*EXERCISE*
With the images left out, print all of the records below exactly.

>>

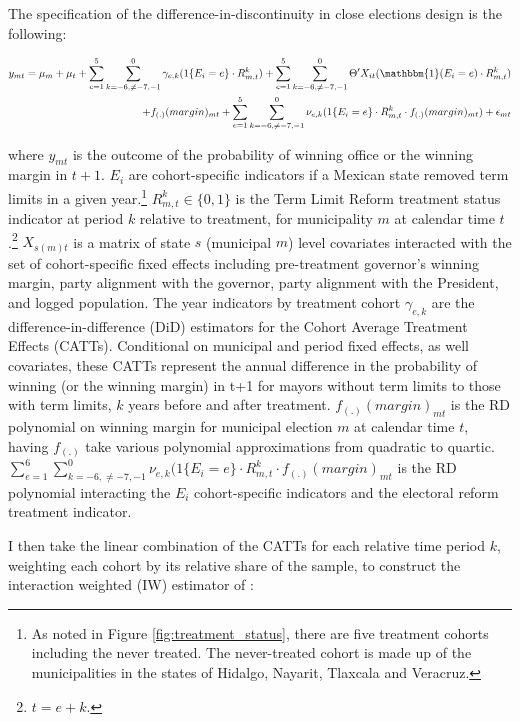\documentclass[12pt]{amsart}
\numberwithin{equation}{section}
\theoremstyle{definition}
\theoremstyle{definition}
\theoremstyle{definition}
\begin{document}
The specification of the difference-in-discontinuity in close elections design is the following:

\begin{equation}
\begin{split}
\label{eq:abraham}
y_{mt}=\mu_m + \mu_t + \sum^5_{e=1} \sum^0_{k=-6, \neq {-7,-1}} \gamma_{e,k}(1\{E_i=e\} \cdot R^k_{m,t}) + \sum^5_{e=1} \sum^0_{k=-6, \neq {-7,-1}}  \Theta'X_{it} (\mathbbm{1}(E_i=e)\cdot R^k_{m,t})  \\
+ f_{(.)}(margin)_{mt} + \sum^5_{e=1} \sum^0_{k=-6, \neq {-7,-1}} \nu_{e,k}(1\{E_i=e\} \cdot R^k_{m,t} \cdot  f_{(.)}(margin)_{mt} )+ \epsilon_{mt}
\end{split}
\end{equation}   

where $y_{mt}$ is the outcome of the probability of winning office or the winning margin in $t+1$. $E_i$ are cohort-specific indicators if a Mexican state removed term limits in a given year.\footnote{As noted in Figure \ref{fig:treatment_status}, there are five treatment cohorts including the never treated. The never-treated cohort is made up of the municipalities in the states of Hidalgo, Nayarit, Tlaxcala and Veracruz.} $R^k_{m,t}\in \{0,1\}$  is the Term Limit Reform treatment status indicator at period $k$ relative to treatment, for municipality $m$ at calendar time $t$.\footnote{$t=e+k$.} $X_{s(m)t}$ is a matrix of state $s$ (municipal $m$) level covariates interacted with the set of cohort-specific fixed effects including pre-treatment governor's winning margin, party alignment with the governor, party alignment with the President, and logged population.  The year indicators by treatment cohort  $\gamma_{e,k}$ are the difference-in-difference (DiD) estimators for the Cohort Average Treatment Effects (CATTs). Conditional on municipal and period fixed effects, as well covariates, these CATTs represent the annual difference in the probability of winning (or the winning margin) in t+1 for mayors without term limits to those with term limits, $k$ years before and after treatment. $f_{(.)}(margin)_{mt}$ is the RD polynomial on winning margin for municipal election $m$ at calendar time $t$, having $f_{(.)}$ take various polynomial approximations from quadratic to quartic. $\sum^6_{e=1} \sum^{0}_{k=-6, \neq {-7,-1}} \nu_{e,k}(1\{E_i=e\} \cdot R^k_{m,t} \cdot  f_{(.)}(margin)_{mt}  $ is the RD polynomial interacting the $E_i$ cohort-specific indicators and the electoral reform treatment indicator. 

I then take the linear combination of the CATTs for each relative time period $k$, weighting each cohort by its relative share of the sample, to construct the interaction weighted (IW) estimator of \citet{abraham_sun_2020}:   
\end{document}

<<

*RESPONSE BOX*
\documentclass[12pt]{amsart}
\numberwithin{equation}{section}
\theoremstyle{definition}
\theoremstyle{definition}
\theoremstyle{definition}
\begin{document}
The specification of the difference-in-discontinuity in close elections design is the following:

\begin{equation}
\begin{split}
\label{eq:abraham}
y_{mt}=\mu_m + \mu_t + \sum^5_{e=1} \sum^0_{k=-6, \neq {-7,-1}} \gamma_{e,k}(1\{E_i=e\} \cdot R^k_{m,t}) + \sum^5_{e=1} \sum^0_{k=-6, \neq {-7,-1}}  \Theta'X_{it} (\mathbbm{1}(E_i=e)\cdot R^k_{m,t})  \\
+ f_{(.)}(margin)_{mt} + \sum^5_{e=1} \sum^0_{k=-6, \neq {-7,-1}} \nu_{e,k}(1\{E_i=e\} \cdot R^k_{m,t} \cdot  f_{(.)}(margin)_{mt} )+ \epsilon_{mt}
\end{split}
\end{equation}   

where $y_{mt}$ is the outcome of the probability of winning office or the winning margin in $t+1$. $E_i$ are cohort-specific indicators if a Mexican state removed term limits in a given year.\footnote{As noted in Figure \ref{fig:treatment_status}, there are five treatment cohorts including the never treated. The never-treated cohort is made up of the municipalities in the states of Hidalgo, Nayarit, Tlaxcala and Veracruz.} $R^k_{m,t}\in \{0,1\}$  is the Term Limit Reform treatment status indicator at period $k$ relative to treatment, for municipality $m$ at calendar time $t$.\footnote{$t=e+k$.} $X_{s(m)t}$ is a matrix of state $s$ (municipal $m$) level covariates interacted with the set of cohort-specific fixed effects including pre-treatment governor's winning margin, party alignment with the governor, party alignment with the President, and logged population.  The year indicators by treatment cohort  $\gamma_{e,k}$ are the difference-in-difference (DiD) estimators for the Cohort Average Treatment Effects (CATTs). Conditional on municipal and period fixed effects, as well covariates, these CATTs represent the annual difference in the probability of winning (or the winning margin) in t+1 for mayors without term limits to those with term limits, $k$ years before and after treatment. $f_{(.)}(margin)_{mt}$ is the RD polynomial on winning margin for municipal election $m$ at calendar time $t$, having $f_{(.)}$ take various polynomial approximations from quadratic to quartic. $\sum^6_{e=1} \sum^{0}_{k=-6, \neq {-7,-1}} \nu_{e,k}(1\{E_i=e\} \cdot R^k_{m,t} \cdot  f_{(.)}(margin)_{mt}  $ is the RD polynomial interacting the $E_i$ cohort-specific indicators and the electoral reform treatment indicator. 

I then take the linear combination of the CATTs for each relative time period $k$, weighting each cohort by its relative share of the sample, to construct the interaction weighted (IW) estimator of \citet{abraham_sun_2020}:   
\end{document}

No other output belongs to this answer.